[Dataset entries Boundary: Start]

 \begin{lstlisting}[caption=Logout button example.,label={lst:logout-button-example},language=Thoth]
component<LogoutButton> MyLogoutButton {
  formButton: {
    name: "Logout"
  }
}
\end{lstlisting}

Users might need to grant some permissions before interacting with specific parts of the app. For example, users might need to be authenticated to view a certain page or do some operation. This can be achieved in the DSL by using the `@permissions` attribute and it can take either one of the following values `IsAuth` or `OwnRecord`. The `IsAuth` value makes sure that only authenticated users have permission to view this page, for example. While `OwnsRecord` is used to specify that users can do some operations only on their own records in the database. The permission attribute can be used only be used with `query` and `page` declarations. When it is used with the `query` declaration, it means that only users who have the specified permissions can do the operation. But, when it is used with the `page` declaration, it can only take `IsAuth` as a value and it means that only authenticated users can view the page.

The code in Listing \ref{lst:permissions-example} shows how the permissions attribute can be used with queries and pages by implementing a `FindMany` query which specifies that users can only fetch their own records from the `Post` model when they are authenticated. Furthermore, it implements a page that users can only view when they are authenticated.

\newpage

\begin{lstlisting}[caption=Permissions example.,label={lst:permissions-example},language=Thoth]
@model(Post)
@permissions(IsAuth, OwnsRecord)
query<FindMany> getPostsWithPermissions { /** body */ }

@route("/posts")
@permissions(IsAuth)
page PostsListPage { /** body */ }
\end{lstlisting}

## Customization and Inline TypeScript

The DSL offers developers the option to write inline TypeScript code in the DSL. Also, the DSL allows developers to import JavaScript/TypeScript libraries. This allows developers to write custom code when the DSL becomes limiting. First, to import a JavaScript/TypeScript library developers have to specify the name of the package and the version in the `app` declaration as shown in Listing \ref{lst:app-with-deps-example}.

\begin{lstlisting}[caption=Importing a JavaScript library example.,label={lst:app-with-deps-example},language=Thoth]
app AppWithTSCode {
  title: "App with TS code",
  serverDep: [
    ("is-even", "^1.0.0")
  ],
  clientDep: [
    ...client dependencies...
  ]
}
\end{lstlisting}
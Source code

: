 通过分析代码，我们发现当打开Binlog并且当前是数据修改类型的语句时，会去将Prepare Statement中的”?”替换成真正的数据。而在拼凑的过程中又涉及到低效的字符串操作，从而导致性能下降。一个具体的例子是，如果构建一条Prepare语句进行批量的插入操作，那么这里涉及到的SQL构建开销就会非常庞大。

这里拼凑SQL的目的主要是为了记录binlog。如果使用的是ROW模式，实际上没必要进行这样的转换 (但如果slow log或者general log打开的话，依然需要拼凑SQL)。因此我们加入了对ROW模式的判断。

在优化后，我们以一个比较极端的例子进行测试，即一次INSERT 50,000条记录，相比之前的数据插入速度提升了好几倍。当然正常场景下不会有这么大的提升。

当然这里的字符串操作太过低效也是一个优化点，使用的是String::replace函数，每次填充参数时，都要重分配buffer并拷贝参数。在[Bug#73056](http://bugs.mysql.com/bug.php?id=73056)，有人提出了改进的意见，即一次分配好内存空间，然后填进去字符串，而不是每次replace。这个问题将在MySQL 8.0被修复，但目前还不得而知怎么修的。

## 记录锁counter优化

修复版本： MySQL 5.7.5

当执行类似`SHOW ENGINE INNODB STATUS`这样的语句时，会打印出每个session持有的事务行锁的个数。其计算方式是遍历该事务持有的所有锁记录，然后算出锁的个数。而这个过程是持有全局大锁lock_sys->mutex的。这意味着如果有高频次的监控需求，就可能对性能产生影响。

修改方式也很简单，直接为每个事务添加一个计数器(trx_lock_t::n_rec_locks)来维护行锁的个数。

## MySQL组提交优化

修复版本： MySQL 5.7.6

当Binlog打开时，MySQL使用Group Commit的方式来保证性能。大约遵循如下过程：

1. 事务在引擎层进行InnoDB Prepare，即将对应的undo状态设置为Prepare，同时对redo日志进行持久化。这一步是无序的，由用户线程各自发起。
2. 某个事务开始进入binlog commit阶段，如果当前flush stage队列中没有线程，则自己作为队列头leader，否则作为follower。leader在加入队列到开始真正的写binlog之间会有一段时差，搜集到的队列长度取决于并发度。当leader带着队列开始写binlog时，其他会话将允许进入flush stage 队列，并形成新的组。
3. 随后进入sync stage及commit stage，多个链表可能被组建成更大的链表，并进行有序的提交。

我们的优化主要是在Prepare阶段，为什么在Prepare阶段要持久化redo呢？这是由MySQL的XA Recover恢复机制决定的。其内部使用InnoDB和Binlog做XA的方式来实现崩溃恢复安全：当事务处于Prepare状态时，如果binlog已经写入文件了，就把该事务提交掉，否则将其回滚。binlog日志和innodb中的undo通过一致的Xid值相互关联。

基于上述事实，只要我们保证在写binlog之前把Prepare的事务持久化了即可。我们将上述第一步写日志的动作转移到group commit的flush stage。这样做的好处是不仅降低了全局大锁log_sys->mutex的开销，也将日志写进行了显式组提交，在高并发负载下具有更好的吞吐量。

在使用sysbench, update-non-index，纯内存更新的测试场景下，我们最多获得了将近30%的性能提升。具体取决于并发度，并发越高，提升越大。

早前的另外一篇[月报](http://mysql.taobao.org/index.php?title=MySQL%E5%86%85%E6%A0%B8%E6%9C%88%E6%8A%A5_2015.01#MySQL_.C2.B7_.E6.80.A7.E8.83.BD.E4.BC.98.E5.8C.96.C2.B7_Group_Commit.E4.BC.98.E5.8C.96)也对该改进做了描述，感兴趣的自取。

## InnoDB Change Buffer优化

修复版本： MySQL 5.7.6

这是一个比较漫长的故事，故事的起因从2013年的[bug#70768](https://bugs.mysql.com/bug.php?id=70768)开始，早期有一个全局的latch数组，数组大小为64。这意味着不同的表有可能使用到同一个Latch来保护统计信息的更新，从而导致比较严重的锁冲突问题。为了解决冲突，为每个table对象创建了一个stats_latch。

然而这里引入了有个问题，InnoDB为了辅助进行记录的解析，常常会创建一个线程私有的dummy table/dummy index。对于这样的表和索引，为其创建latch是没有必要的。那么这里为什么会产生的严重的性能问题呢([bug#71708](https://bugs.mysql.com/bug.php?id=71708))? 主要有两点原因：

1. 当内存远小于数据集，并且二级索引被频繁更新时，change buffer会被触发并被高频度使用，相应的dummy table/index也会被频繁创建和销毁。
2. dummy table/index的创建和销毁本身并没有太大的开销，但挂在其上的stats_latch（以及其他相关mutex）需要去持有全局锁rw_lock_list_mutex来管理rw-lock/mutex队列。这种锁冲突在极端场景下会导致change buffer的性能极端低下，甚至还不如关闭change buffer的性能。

[Dataset entries Boundary: End]

◆ Task to carry out:
Reproduce each record shown above without altering a single word.

◆ Result for this exercise:
 \begin{lstlisting}[caption=Logout button example.,label={lst:logout-button-example},language=Thoth]
component<LogoutButton> MyLogoutButton {
  formButton: {
    name: "Logout"
  }
}
\end{lstlisting}

Users might need to grant some permissions before interacting with specific parts of the app. For example, users might need to be authenticated to view a certain page or do some operation. This can be achieved in the DSL by using the `@permissions` attribute and it can take either one of the following values `IsAuth` or `OwnRecord`. The `IsAuth` value makes sure that only authenticated users have permission to view this page, for example. While `OwnsRecord` is used to specify that users can do some operations only on their own records in the database. The permission attribute can be used only be used with `query` and `page` declarations. When it is used with the `query` declaration, it means that only users who have the specified permissions can do the operation. But, when it is used with the `page` declaration, it can only take `IsAuth` as a value and it means that only authenticated users can view the page.

The code in Listing \ref{lst:permissions-example} shows how the permissions attribute can be used with queries and pages by implementing a `FindMany` query which specifies that users can only fetch their own records from the `Post` model when they are authenticated. Furthermore, it implements a page that users can only view when they are authenticated.

\newpage

\begin{lstlisting}[caption=Permissions example.,label={lst:permissions-example},language=Thoth]
@model(Post)
@permissions(IsAuth, OwnsRecord)
query<FindMany> getPostsWithPermissions { /** body */ }

@route("/posts")
@permissions(IsAuth)
page PostsListPage { /** body */ }
\end{lstlisting}

## Customization and Inline TypeScript

The DSL offers developers the option to write inline TypeScript code in the DSL. Also, the DSL allows developers to import JavaScript/TypeScript libraries. This allows developers to write custom code when the DSL becomes limiting. First, to import a JavaScript/TypeScript library developers have to specify the name of the package and the version in the `app` declaration as shown in Listing \ref{lst:app-with-deps-example}.

\begin{lstlisting}[caption=Importing a JavaScript library example.,label={lst:app-with-deps-example},language=Thoth]
app AppWithTSCode {
  title: "App with TS code",
  serverDep: [
    ("is-even", "^1.0.0")
  ],
  clientDep: [
    ...client dependencies...
  ]
}
\end{lstlisting}
Source code

: 通过分析代码，我们发现当打开Binlog并且当前是数据修改类型的语句时，会去将Prepare Statement中的”?”替换成真正的数据。而在拼凑的过程中又涉及到低效的字符串操作，从而导致性能下降。一个具体的例子是，如果构建一条Prepare语句进行批量的插入操作，那么这里涉及到的SQL构建开销就会非常庞大。

这里拼凑SQL的目的主要是为了记录binlog。如果使用的是ROW模式，实际上没必要进行这样的转换 (但如果slow log或者general log打开的话，依然需要拼凑SQL)。因此我们加入了对ROW模式的判断。

在优化后，我们以一个比较极端的例子进行测试，即一次INSERT 50,000条记录，相比之前的数据插入速度提升了好几倍。当然正常场景下不会有这么大的提升。

当然这里的字符串操作太过低效也是一个优化点，使用的是String::replace函数，每次填充参数时，都要重分配buffer并拷贝参数。在[Bug#73056](http://bugs.mysql.com/bug.php?id=73056)，有人提出了改进的意见，即一次分配好内存空间，然后填进去字符串，而不是每次replace。这个问题将在MySQL 8.0被修复，但目前还不得而知怎么修的。

## 记录锁counter优化

修复版本： MySQL 5.7.5

当执行类似`SHOW ENGINE INNODB STATUS`这样的语句时，会打印出每个session持有的事务行锁的个数。其计算方式是遍历该事务持有的所有锁记录，然后算出锁的个数。而这个过程是持有全局大锁lock_sys->mutex的。这意味着如果有高频次的监控需求，就可能对性能产生影响。

修改方式也很简单，直接为每个事务添加一个计数器(trx_lock_t::n_rec_locks)来维护行锁的个数。

## MySQL组提交优化

修复版本： MySQL 5.7.6

当Binlog打开时，MySQL使用Group Commit的方式来保证性能。大约遵循如下过程：

1. 事务在引擎层进行InnoDB Prepare，即将对应的undo状态设置为Prepare，同时对redo日志进行持久化。这一步是无序的，由用户线程各自发起。
2. 某个事务开始进入binlog commit阶段，如果当前flush stage队列中没有线程，则自己作为队列头leader，否则作为follower。leader在加入队列到开始真正的写binlog之间会有一段时差，搜集到的队列长度取决于并发度。当leader带着队列开始写binlog时，其他会话将允许进入flush stage 队列，并形成新的组。
3. 随后进入sync stage及commit stage，多个链表可能被组建成更大的链表，并进行有序的提交。

我们的优化主要是在Prepare阶段，为什么在Prepare阶段要持久化redo呢？这是由MySQL的XA Recover恢复机制决定的。其内部使用InnoDB和Binlog做XA的方式来实现崩溃恢复安全：当事务处于Prepare状态时，如果binlog已经写入文件了，就把该事务提交掉，否则将其回滚。binlog日志和innodb中的undo通过一致的Xid值相互关联。

基于上述事实，只要我们保证在写binlog之前把Prepare的事务持久化了即可。我们将上述第一步写日志的动作转移到group commit的flush stage。这样做的好处是不仅降低了全局大锁log_sys->mutex的开销，也将日志写进行了显式组提交，在高并发负载下具有更好的吞吐量。

在使用sysbench, update-non-index，纯内存更新的测试场景下，我们最多获得了将近30%的性能提升。具体取决于并发度，并发越高，提升越大。

早前的另外一篇[月报](http://mysql.taobao.org/index.php?title=MySQL%E5%86%85%E6%A0%B8%E6%9C%88%E6%8A%A5_2015.01#MySQL_.C2.B7_.E6.80.A7.E8.83.BD.E4.BC.98.E5.8C.96.C2.B7_Group_Commit.E4.BC.98.E5.8C.96)也对该改进做了描述，感兴趣的自取。

## InnoDB Change Buffer优化

修复版本： MySQL 5.7.6

这是一个比较漫长的故事，故事的起因从2013年的[bug#70768](https://bugs.mysql.com/bug.php?id=70768)开始，早期有一个全局的latch数组，数组大小为64。这意味着不同的表有可能使用到同一个Latch来保护统计信息的更新，从而导致比较严重的锁冲突问题。为了解决冲突，为每个table对象创建了一个stats_latch。

然而这里引入了有个问题，InnoDB为了辅助进行记录的解析，常常会创建一个线程私有的dummy table/dummy index。对于这样的表和索引，为其创建latch是没有必要的。那么这里为什么会产生的严重的性能问题呢([bug#71708](https://bugs.mysql.com/bug.php?id=71708))? 主要有两点原因：

1. 当内存远小于数据集，并且二级索引被频繁更新时，change buffer会被触发并被高频度使用，相应的dummy table/index也会被频繁创建和销毁。
2. dummy table/index的创建和销毁本身并没有太大的开销，但挂在其上的stats_latch（以及其他相关mutex）需要去持有全局锁rw_lock_list_mutex来管理rw-lock/mutex队列。这种锁冲突在极端场景下会导致change buffer的性能极端低下，甚至还不如关闭change buffer的性能。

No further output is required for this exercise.